Spatial Audio in VR and AR Streaming

Why this matters

If you are scoping a VR training app, a 360° live stream, an AR navigation feature, or a "walk around the virtual showroom" experience, the audio decision you make in week one sets your bandwidth bill, your latency budget, and whether users believe the world is real. This article is for a product manager, founder, or operations lead who has to brief an engineering team or judge a vendor's "immersive audio" pitch — and who has never heard of a degree of freedom. A senior audio engineer will read it too and must find every number accurate; the channel counts, bitrate ranges, and standard revisions here trace to ISO, 3GPP, W3C, and vendor engineering docs, not marketing pages. By the end you will know exactly when to spend on 6DoF, which SDK fits your platform, and the three mistakes that make spatial audio collapse into a flat blob inside the listener's skull.

The one distinction that drives every decision: 3DoF versus 6DoF

Everything in VR and AR audio starts with counting how a head can move. A "degree of freedom" is one independent way the head can change position or orientation. There are exactly six.

The first three are rotations — the ways you can move your head without leaving your chair. Turning left and right is yaw. Nodding up and down is pitch. Tilting ear-toward-shoulder is roll. A system that tracks only these three is called 3DoF, for three degrees of freedom. It knows which way you are facing, but not where you are standing.

The other three are translations — moving your whole body through space. Stepping left or right is one axis, forward or back is the second, crouching or standing is the third. A system that tracks all six — the three rotations plus the three translations — is called 6DoF. It knows where you are and which way you are looking.

Here is why this single distinction governs the whole project. With 3DoF, a sound source stays at the same distance from you no matter what, because you cannot walk toward it. The system only has to rotate the sound field around your head when you turn. That is a cheap operation. With 6DoF, walking toward a sound must make it louder and its direction must shift, walking past it must send it behind you, and a wall between you and it must muffle it. That is a physics simulation, and it is expensive.

A concrete rule, drawn directly from the standards work: where the video gives the user 6DoF, the audio must give 6DoF too, or the experience breaks. The MPEG-I requirements state it plainly — if the picture lets you walk around but the sound does not follow, you hear a talker from a different direction than where you see them, which is more distracting than no spatial audio at all. Match the audio's degrees of freedom to the video's.

Figure 1. The six degrees of freedom. 3DoF tracks the three rotations and rotates the sound field; 6DoF adds the three translations and must recompute distance, direction, and occlusion as the listener moves.

What "spatial audio" actually has to compute

Strip away the marketing and every VR/AR audio engine does the same three jobs in sequence. Understanding them is what lets you read a vendor's feature list and know what is missing.
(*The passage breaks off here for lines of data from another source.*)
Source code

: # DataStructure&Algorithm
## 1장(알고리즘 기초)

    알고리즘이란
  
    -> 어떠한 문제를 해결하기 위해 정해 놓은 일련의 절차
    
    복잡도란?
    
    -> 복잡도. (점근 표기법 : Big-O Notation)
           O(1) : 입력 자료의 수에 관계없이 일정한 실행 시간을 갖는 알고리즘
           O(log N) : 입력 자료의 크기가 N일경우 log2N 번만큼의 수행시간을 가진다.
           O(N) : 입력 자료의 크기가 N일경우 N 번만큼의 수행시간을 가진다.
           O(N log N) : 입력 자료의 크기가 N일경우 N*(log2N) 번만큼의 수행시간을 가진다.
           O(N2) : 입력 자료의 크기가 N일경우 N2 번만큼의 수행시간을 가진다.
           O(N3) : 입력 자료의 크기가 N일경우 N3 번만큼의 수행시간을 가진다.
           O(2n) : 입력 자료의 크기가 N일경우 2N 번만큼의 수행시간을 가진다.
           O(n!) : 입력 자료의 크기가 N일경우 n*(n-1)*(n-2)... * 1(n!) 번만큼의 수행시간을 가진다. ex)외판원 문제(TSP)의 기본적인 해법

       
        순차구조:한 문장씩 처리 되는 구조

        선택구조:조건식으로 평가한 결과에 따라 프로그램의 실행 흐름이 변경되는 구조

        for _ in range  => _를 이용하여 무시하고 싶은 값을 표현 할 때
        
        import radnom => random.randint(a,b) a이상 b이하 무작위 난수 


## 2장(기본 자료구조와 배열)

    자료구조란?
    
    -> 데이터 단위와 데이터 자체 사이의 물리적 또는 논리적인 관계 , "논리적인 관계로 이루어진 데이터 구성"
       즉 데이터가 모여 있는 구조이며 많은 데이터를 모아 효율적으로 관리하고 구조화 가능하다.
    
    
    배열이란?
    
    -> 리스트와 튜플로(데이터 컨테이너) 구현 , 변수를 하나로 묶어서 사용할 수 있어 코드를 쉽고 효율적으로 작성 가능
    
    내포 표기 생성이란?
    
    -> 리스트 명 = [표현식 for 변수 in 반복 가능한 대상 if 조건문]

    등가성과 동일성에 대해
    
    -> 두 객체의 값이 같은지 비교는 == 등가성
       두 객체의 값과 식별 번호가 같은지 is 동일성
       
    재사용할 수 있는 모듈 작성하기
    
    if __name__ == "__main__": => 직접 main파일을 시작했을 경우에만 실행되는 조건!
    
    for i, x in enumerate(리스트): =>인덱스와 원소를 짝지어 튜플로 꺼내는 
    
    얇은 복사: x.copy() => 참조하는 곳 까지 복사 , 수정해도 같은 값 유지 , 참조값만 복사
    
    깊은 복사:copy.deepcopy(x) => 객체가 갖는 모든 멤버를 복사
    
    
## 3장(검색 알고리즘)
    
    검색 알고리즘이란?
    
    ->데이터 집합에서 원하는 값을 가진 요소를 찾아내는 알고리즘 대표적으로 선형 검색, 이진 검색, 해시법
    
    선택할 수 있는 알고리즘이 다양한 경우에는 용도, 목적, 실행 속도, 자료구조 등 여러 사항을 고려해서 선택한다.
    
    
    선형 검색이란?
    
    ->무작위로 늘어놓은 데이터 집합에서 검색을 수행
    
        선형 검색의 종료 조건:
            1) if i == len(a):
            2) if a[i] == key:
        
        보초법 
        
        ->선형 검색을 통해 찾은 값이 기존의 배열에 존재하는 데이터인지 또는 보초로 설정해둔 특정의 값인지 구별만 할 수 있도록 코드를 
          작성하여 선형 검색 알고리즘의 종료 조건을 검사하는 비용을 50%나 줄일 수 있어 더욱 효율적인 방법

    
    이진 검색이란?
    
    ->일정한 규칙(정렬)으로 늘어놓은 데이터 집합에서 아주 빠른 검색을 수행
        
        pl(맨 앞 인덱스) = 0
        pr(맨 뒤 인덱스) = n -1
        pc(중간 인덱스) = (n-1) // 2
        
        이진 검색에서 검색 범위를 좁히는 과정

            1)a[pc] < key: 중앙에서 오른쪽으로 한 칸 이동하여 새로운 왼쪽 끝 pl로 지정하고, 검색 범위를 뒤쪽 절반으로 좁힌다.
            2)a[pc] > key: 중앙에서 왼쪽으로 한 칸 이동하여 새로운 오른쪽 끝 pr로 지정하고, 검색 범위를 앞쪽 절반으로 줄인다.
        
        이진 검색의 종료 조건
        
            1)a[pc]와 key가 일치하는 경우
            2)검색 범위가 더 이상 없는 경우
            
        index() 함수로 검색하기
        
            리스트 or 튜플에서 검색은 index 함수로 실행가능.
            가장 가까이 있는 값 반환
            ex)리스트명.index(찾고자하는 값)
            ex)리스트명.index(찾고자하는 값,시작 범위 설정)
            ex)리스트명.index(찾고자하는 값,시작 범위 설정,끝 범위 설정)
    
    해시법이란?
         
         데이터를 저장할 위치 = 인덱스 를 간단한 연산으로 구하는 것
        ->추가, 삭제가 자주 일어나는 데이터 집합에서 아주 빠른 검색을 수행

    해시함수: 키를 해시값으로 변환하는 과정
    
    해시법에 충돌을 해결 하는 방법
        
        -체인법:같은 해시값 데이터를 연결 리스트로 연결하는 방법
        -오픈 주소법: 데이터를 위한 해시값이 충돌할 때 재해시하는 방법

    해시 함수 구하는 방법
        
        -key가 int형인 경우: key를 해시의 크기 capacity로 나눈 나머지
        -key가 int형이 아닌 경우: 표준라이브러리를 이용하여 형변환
The first job is placement — deciding where each sound sits relative to the listener, and adjusting it as the listener turns or moves. For headphones, this means turning a direction into the two ear signals that direction would produce, using a measurement of how your head and ears reshape sound called the head-related transfer function, or HRTF. We covered the HRTF, ambisonics, and binaural rendering in depth in ambisonics, HRTF, and binaural rendering; here we only need the result: every spatial-audio engine applies an HRTF to make a flat pair of earbuds sound like a 3D room.

The second job is room acoustics — the reflections and reverberation that tell your brain how big the space is and how far away a sound is. A voice with no reflections sounds dry and "in your head." Add early reflections (the first bounces off nearby walls) and late reverberation (the diffuse tail), and the same voice snaps into a room at a believable distance. Meta's own audio documentation makes the point directly: HRTFs give strong directional cues, but without room effects sounds "often sound dry and lifeless," and reflections are a primary distance cue.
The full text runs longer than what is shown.